Healthcare providers today are under intense pressure to ensure that their patients’ private information — personally identifiable patient information, healthcare treatment and medical history — remains secure. The new reality is security breaches are occurring with alarming frequency. In fact, the research firm IDC estimates 50 percent of healthcare organizations experienced between one and five cyber attacks in 2014.
And a recent study from the Ponemon Institute, sponsored by ID Experts, paints an even grimmer picture. Their research concludes that 91 percent of organizations have suffered a data breach in the past two years, 39 percent have experienced more than two and 40 percent have suffered more than five.
The stakes are incredibly high for healthcare companies — a loss of data will destroy patient trust, causing them to search for other providers that they believe can keep their information secure.
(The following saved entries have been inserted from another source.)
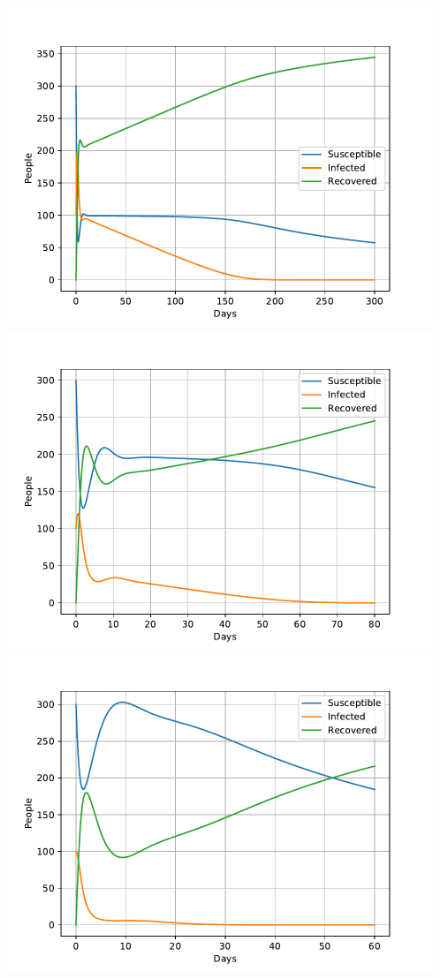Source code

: \documentclass[a4paper]{article}
\begin{document}
\begin{figure}[!htb]
	\centering 
	\includegraphics[scale=0.56]{../plots/opp_e_A2.pdf}
	\includegraphics[scale=0.56]{../plots/opp_e_B2.pdf}	
	\includegraphics[scale=0.56]{../plots/opp_e_C2.pdf}

\end{figure}
\end{document}

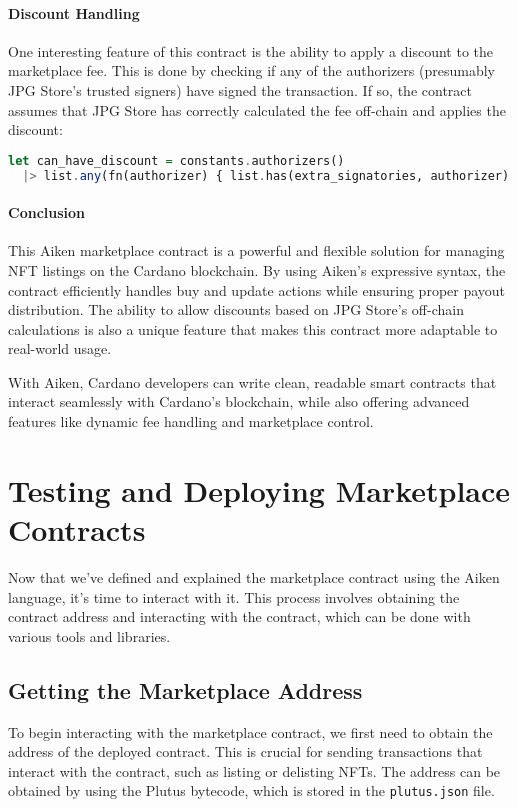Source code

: \paragraph{Discount Handling}
One interesting feature of this contract is the ability to apply a discount to the marketplace fee. This is done by checking if any of the authorizers (presumably JPG Store’s trusted signers) have signed the transaction. If so, the contract assumes that JPG Store has correctly calculated the fee off-chain and applies the discount:

\begin{lstlisting}[language=haskell, caption=Discount Logic in Aiken]
let can_have_discount = constants.authorizers()
  |> list.any(fn(authorizer) { list.has(extra_signatories, authorizer) })
\end{lstlisting}

\paragraph{Conclusion}
This Aiken marketplace contract is a powerful and flexible solution for managing NFT listings on the Cardano blockchain. By using Aiken’s expressive syntax, the contract efficiently handles buy and update actions while ensuring proper payout distribution. The ability to allow discounts based on JPG Store’s off-chain calculations is also a unique feature that makes this contract more adaptable to real-world usage.

With Aiken, Cardano developers can write clean, readable smart contracts that interact seamlessly with Cardano’s blockchain, while also offering advanced features like dynamic fee handling and marketplace control.


\section{Testing and Deploying Marketplace Contracts}

Now that we've defined and explained the marketplace contract using the Aiken language, it's time to interact with it. This process involves obtaining the contract address and interacting with the contract, which can be done with various tools and libraries.

\subsection{Getting the Marketplace Address}

To begin interacting with the marketplace contract, we first need to obtain the address of the deployed contract. This is crucial for sending transactions that interact with the contract, such as listing or delisting NFTs. The address can be obtained by using the Plutus bytecode, which is stored in the \texttt{plutus.json} file.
And there are significant penalties that can be levied for not keeping patient data secure.
The Office of Civil Rights can fine organizations that do not take the proper precautionary security measures up to $1 million for a data breach. OCR’s stiffest penalty was issued last May, when it hit New York-Presbyterian Hospital and Columbia University with fines totaling $4.8 million for failing to secure the electronic health records of 6,800 people. While the federal government has only issued fines for 22 data breaches to date, healthcare organizations should be proactive about improving healthcare data security.
The Health Insurance Portability and Accountability Act (HIPAA) was enacted as a broad Congressional attempt at healthcare reform — primarily to ensure the security and confidentiality of patient information — and to mandate uniform standards for electronic data transmission of patient health information.
In 2010, the Affordable Care Act brought a surge in the amount of patients with electronic health records. This has exponentially increased the amount of information that organizations storing healthcare data must secure, making their task that much more challenging.
Here are a few areas to examine for improving your healthcare data security:
Don’t neglect encryption
Granted, it’s not always cheap to encrypt data – the totals can run into the $100s per user, but it’s worth it. Robust encryption can insulate you from HIPAA fines and provides an added layer of security that helps foster trust with your patients — making the investment for encryption well worth the cost.
Strengthen data management policies
While controlling the end user can be difficult, companies can mitigate their risks by putting security systems in place to help keep users from doing improper things with data. For instance, there are some networks that will allow a doctor to download patient data to Dropbox. That’s a big no-no. To make sure patient information is secure, organizations need to develop strong data management policies to minimize healthcare data breaches.
Educate the end user
Talk to most cybersecurity experts and they will tell you the same thing: cyber breaches typically start with people. For all the stories of sophisticated hackers, data is typically put at the most risk by ordinary employees being careless or ignorant to the risks.
Instead of just telling doctors not to use Dropbox, explain why it is harmful. Be proactive and provide them with secure tools to achieve their objectives so they won’t resort to unsafe and dangerous methods that put patient data at risk.
Review physical access controls
While managing the risk around physical security in a hospital can be a daunting task, don’t neglect strong physical access controls and policies. While the majority of healthcare information is stolen online, there are cases where data centers were physically broken into and the servers containing valuable information were stolen.
Malicious intruders might include a disgruntled former employee corrupting networks to allow outside access or providing credentials to criminals. It’s imperative that your facility has the right robust physical security protocols in place to monitor the actions of everyone that comes in contact with the building — even your own employees.
What this means for you and your patients
If you carefully consider and implement the controls and strategies discussed here, you will be better prepared to protect your organization’s healthcare data. Data breaches have become an all-too-common experience, but with the right preparation you can greatly reduce your organization’s risk of being breached and/or penalized which could result in even greater financial losses due to the mass departure of patients. Taking appropriate security measures gives your patients confidence that their data is secure and increases the security of your business.
Thomas Lewis is a partner-in-charge of LBMC Security & Risk Services.